→ **Material shown**
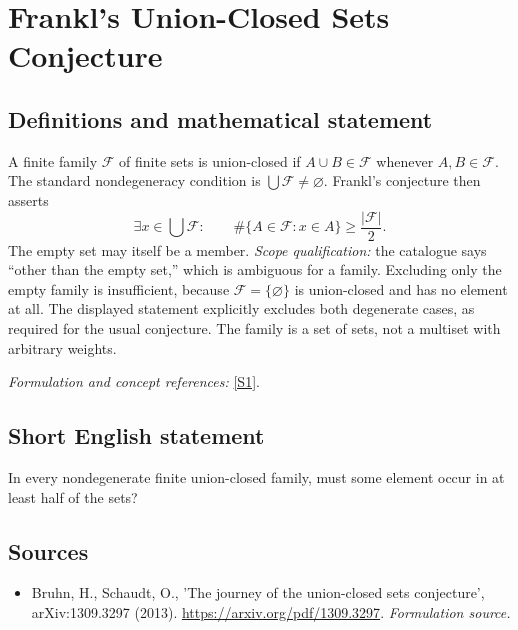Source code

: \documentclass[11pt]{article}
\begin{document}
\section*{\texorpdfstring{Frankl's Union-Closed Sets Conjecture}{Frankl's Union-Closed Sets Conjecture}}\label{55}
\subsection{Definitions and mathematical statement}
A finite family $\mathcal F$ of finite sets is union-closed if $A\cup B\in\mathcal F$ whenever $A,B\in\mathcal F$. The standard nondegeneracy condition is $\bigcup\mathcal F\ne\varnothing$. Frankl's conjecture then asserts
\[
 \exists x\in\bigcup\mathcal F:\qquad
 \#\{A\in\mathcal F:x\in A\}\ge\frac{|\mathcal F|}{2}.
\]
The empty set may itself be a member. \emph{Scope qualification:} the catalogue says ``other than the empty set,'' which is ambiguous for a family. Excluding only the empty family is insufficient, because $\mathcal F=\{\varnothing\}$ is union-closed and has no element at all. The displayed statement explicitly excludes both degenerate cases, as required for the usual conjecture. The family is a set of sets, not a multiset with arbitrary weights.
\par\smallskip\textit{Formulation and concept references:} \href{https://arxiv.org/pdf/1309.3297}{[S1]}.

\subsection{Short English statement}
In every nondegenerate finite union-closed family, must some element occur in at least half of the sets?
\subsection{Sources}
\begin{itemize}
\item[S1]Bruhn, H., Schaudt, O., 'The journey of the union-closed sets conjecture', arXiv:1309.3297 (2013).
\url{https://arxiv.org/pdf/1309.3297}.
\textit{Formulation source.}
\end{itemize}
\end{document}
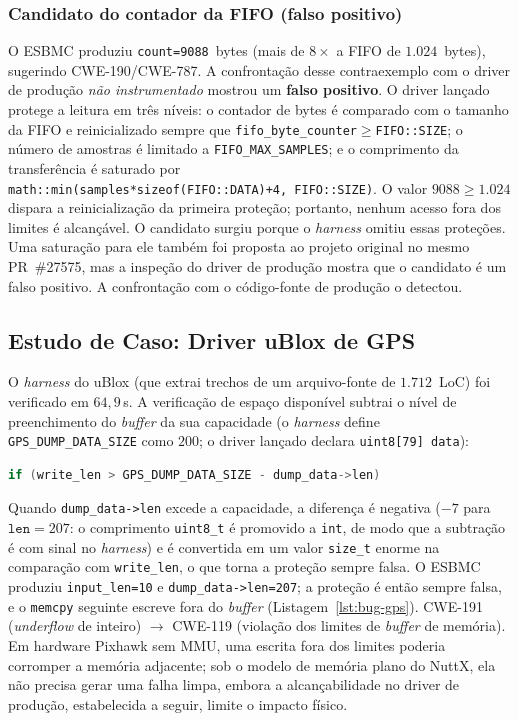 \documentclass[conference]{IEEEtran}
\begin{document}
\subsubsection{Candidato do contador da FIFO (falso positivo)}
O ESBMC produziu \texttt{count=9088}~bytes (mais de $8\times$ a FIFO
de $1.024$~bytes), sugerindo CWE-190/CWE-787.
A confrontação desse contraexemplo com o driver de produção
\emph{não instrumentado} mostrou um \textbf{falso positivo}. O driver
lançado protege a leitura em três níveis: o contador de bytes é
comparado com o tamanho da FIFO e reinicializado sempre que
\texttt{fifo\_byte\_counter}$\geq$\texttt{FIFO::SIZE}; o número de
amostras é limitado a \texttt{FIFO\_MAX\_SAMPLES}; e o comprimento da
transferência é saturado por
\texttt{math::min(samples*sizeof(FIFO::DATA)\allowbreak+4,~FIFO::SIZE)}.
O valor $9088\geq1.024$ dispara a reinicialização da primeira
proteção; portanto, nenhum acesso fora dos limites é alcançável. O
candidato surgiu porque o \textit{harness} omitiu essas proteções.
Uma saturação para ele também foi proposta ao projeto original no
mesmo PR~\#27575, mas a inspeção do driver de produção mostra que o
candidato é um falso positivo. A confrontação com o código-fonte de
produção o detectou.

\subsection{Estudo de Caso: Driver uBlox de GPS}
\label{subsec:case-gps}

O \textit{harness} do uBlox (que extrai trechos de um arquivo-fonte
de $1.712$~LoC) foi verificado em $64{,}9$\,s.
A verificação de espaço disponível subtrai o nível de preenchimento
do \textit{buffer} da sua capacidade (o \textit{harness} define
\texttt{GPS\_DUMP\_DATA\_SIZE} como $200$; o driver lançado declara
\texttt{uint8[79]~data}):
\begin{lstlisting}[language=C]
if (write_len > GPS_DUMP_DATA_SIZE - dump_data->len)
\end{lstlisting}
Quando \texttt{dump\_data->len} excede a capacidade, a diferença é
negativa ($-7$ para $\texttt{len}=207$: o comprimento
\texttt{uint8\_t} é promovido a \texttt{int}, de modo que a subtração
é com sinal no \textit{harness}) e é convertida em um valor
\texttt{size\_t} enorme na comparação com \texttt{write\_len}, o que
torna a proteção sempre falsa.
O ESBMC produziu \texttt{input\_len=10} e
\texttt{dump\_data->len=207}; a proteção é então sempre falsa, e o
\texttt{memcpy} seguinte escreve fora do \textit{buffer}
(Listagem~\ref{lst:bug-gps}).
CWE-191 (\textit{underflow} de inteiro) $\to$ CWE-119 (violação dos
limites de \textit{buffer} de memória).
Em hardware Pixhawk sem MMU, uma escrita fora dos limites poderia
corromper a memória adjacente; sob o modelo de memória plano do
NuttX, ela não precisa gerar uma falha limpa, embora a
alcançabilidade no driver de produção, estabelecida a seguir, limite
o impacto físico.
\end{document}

→ **Task requirements**
Set down the material above exactly as it reads, but not its pictures.

→ **Answer for this exercise**
Source code

: \documentclass[11pt]{article}
\begin{document}
\section*{\texorpdfstring{Frankl's Union-Closed Sets Conjecture}{Frankl's Union-Closed Sets Conjecture}}\label{55}
\subsection{Definitions and mathematical statement}
A finite family $\mathcal F$ of finite sets is union-closed if $A\cup B\in\mathcal F$ whenever $A,B\in\mathcal F$. The standard nondegeneracy condition is $\bigcup\mathcal F\ne\varnothing$. Frankl's conjecture then asserts
\[
 \exists x\in\bigcup\mathcal F:\qquad
 \#\{A\in\mathcal F:x\in A\}\ge\frac{|\mathcal F|}{2}.
\]
The empty set may itself be a member. \emph{Scope qualification:} the catalogue says ``other than the empty set,'' which is ambiguous for a family. Excluding only the empty family is insufficient, because $\mathcal F=\{\varnothing\}$ is union-closed and has no element at all. The displayed statement explicitly excludes both degenerate cases, as required for the usual conjecture. The family is a set of sets, not a multiset with arbitrary weights.
\par\smallskip\textit{Formulation and concept references:} \href{https://arxiv.org/pdf/1309.3297}{[S1]}.

\subsection{Short English statement}
In every nondegenerate finite union-closed family, must some element occur in at least half of the sets?
\subsection{Sources}
\begin{itemize}
\item[S1]Bruhn, H., Schaudt, O., 'The journey of the union-closed sets conjecture', arXiv:1309.3297 (2013).
\url{https://arxiv.org/pdf/1309.3297}.
\textit{Formulation source.}
\end{itemize}
\end{document}
 \documentclass[conference]{IEEEtran}
\begin{document}
\subsubsection{Candidato do contador da FIFO (falso positivo)}
O ESBMC produziu \texttt{count=9088}~bytes (mais de $8\times$ a FIFO
de $1.024$~bytes), sugerindo CWE-190/CWE-787.
A confrontação desse contraexemplo com o driver de produção
\emph{não instrumentado} mostrou um \textbf{falso positivo}. O driver
lançado protege a leitura em três níveis: o contador de bytes é
comparado com o tamanho da FIFO e reinicializado sempre que
\texttt{fifo\_byte\_counter}$\geq$\texttt{FIFO::SIZE}; o número de
amostras é limitado a \texttt{FIFO\_MAX\_SAMPLES}; e o comprimento da
transferência é saturado por
\texttt{math::min(samples*sizeof(FIFO::DATA)\allowbreak+4,~FIFO::SIZE)}.
O valor $9088\geq1.024$ dispara a reinicialização da primeira
proteção; portanto, nenhum acesso fora dos limites é alcançável. O
candidato surgiu porque o \textit{harness} omitiu essas proteções.
Uma saturação para ele também foi proposta ao projeto original no
mesmo PR~\#27575, mas a inspeção do driver de produção mostra que o
candidato é um falso positivo. A confrontação com o código-fonte de
produção o detectou.

\subsection{Estudo de Caso: Driver uBlox de GPS}
\label{subsec:case-gps}

O \textit{harness} do uBlox (que extrai trechos de um arquivo-fonte
de $1.712$~LoC) foi verificado em $64{,}9$\,s.
A verificação de espaço disponível subtrai o nível de preenchimento
do \textit{buffer} da sua capacidade (o \textit{harness} define
\texttt{GPS\_DUMP\_DATA\_SIZE} como $200$; o driver lançado declara
\texttt{uint8[79]~data}):
\begin{lstlisting}[language=C]
if (write_len > GPS_DUMP_DATA_SIZE - dump_data->len)
\end{lstlisting}
Quando \texttt{dump\_data->len} excede a capacidade, a diferença é
negativa ($-7$ para $\texttt{len}=207$: o comprimento
\texttt{uint8\_t} é promovido a \texttt{int}, de modo que a subtração
é com sinal no \textit{harness}) e é convertida em um valor
\texttt{size\_t} enorme na comparação com \texttt{write\_len}, o que
torna a proteção sempre falsa.
O ESBMC produziu \texttt{input\_len=10} e
\texttt{dump\_data->len=207}; a proteção é então sempre falsa, e o
\texttt{memcpy} seguinte escreve fora do \textit{buffer}
(Listagem~\ref{lst:bug-gps}).
CWE-191 (\textit{underflow} de inteiro) $\to$ CWE-119 (violação dos
limites de \textit{buffer} de memória).
Em hardware Pixhawk sem MMU, uma escrita fora dos limites poderia
corromper a memória adjacente; sob o modelo de memória plano do
NuttX, ela não precisa gerar uma falha limpa, embora a
alcançabilidade no driver de produção, estabelecida a seguir, limite
o impacto físico.
\end{document}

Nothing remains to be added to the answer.